> [ACTIVITY]: Reproduce exactly, from the data that follows, the line with "and the commands", the line with "to limit the", and every line that lies between them.

> [RECORDS PROVIDED]:

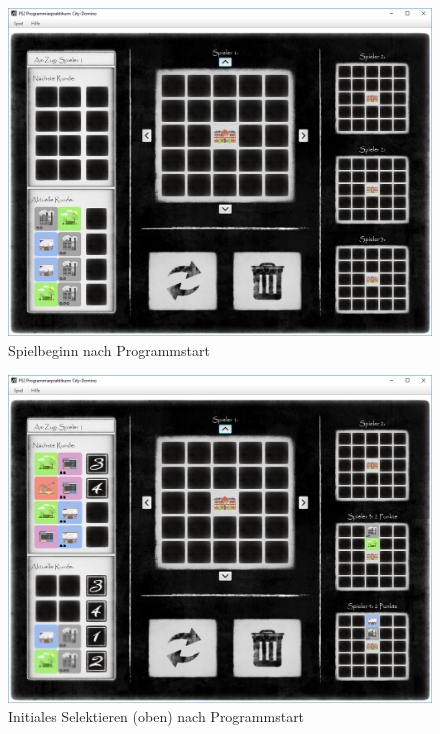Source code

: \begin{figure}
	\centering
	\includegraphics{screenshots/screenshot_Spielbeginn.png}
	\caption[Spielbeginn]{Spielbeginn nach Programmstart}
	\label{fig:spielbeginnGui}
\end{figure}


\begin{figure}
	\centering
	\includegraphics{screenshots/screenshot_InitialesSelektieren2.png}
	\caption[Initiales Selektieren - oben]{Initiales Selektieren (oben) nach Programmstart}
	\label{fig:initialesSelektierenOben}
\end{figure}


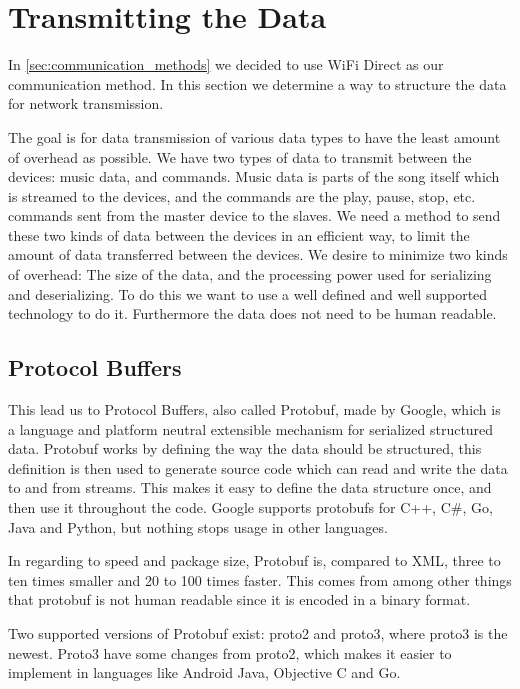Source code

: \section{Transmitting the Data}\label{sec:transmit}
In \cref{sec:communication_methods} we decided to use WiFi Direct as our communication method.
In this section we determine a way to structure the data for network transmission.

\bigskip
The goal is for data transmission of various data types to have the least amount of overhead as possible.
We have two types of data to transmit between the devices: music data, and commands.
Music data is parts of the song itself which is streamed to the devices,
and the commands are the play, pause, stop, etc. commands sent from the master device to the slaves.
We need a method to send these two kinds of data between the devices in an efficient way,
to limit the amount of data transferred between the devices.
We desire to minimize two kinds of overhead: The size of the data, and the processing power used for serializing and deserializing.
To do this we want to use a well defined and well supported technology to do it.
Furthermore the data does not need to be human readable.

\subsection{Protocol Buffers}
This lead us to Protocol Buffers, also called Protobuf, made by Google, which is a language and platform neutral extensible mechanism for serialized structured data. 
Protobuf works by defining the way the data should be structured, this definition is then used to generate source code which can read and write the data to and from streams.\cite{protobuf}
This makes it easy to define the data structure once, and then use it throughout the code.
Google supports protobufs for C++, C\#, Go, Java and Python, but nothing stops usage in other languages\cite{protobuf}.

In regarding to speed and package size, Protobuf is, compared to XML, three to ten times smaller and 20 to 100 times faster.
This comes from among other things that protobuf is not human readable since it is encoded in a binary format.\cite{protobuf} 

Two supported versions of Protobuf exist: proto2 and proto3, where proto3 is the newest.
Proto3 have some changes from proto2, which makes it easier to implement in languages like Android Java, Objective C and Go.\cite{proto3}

> [ANSWER BOX]:
and the commands are the play, pause, stop, etc. commands sent from the master device to the slaves.
We need a method to send these two kinds of data between the devices in an efficient way,
to limit the amount of data transferred between the devices.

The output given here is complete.